- _Task item_: Leave the pictures out and return every line below exactly.

*** Supplied entries ***

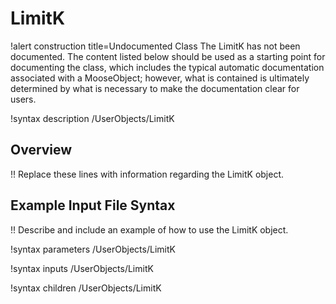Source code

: # LimitK

!alert construction title=Undocumented Class
The LimitK has not been documented. The content listed below should be used as a starting point for
documenting the class, which includes the typical automatic documentation associated with a
MooseObject; however, what is contained is ultimately determined by what is necessary to make the
documentation clear for users.

!syntax description /UserObjects/LimitK

## Overview

!! Replace these lines with information regarding the LimitK object.

## Example Input File Syntax

!! Describe and include an example of how to use the LimitK object.

!syntax parameters /UserObjects/LimitK

!syntax inputs /UserObjects/LimitK

!syntax children /UserObjects/LimitK
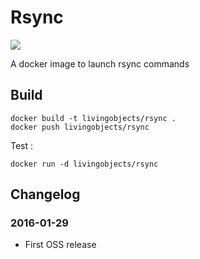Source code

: # Rsync

[![](https://badge.imagelayers.io/livingobjects/rsync:latest.svg)](https://imagelayers.io/?images=livingobjects/rsync:latest 'Get your own badge on imagelayers.io')

A docker image to launch rsync commands

## Build

    docker build -t livingobjects/rsync .
    docker push livingobjects/rsync

Test :

    docker run -d livingobjects/rsync

## Changelog

### 2016-01-29
* First OSS release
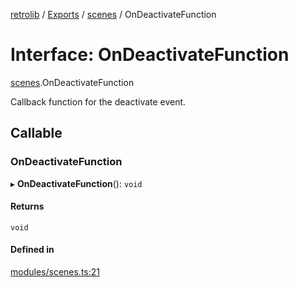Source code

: [retrolib](../README.md) / [Exports](../modules.md) / [scenes](../modules/scenes.md) / OnDeactivateFunction

# Interface: OnDeactivateFunction

[scenes](../modules/scenes.md).OnDeactivateFunction

Callback function for the deactivate event.

## Callable

### OnDeactivateFunction

▸ **OnDeactivateFunction**(): `void`

#### Returns

`void`

#### Defined in

[modules/scenes.ts:21](https://github.com/philbgarner/retrolib/blob/d7cbf0a/src/modules/scenes.ts#L21)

*** End of Supplied entries ***

- _Task response_:
Source code

: # LimitK

!alert construction title=Undocumented Class
The LimitK has not been documented. The content listed below should be used as a starting point for
documenting the class, which includes the typical automatic documentation associated with a
MooseObject; however, what is contained is ultimately determined by what is necessary to make the
documentation clear for users.

!syntax description /UserObjects/LimitK

## Overview

!! Replace these lines with information regarding the LimitK object.

## Example Input File Syntax

!! Describe and include an example of how to use the LimitK object.

!syntax parameters /UserObjects/LimitK

!syntax inputs /UserObjects/LimitK

!syntax children /UserObjects/LimitK
Source code

: # Rsync

[![](https://badge.imagelayers.io/livingobjects/rsync:latest.svg)](https://imagelayers.io/?images=livingobjects/rsync:latest 'Get your own badge on imagelayers.io')

A docker image to launch rsync commands

## Build

    docker build -t livingobjects/rsync .
    docker push livingobjects/rsync

Test :

    docker run -d livingobjects/rsync

## Changelog

### 2016-01-29
* First OSS release
Source code

: [retrolib](../README.md) / [Exports](../modules.md) / [scenes](../modules/scenes.md) / OnDeactivateFunction

# Interface: OnDeactivateFunction

[scenes](../modules/scenes.md).OnDeactivateFunction

Callback function for the deactivate event.

## Callable

### OnDeactivateFunction

▸ **OnDeactivateFunction**(): `void`

#### Returns

`void`

#### Defined in

[modules/scenes.ts:21](https://github.com/philbgarner/retrolib/blob/d7cbf0a/src/modules/scenes.ts#L21)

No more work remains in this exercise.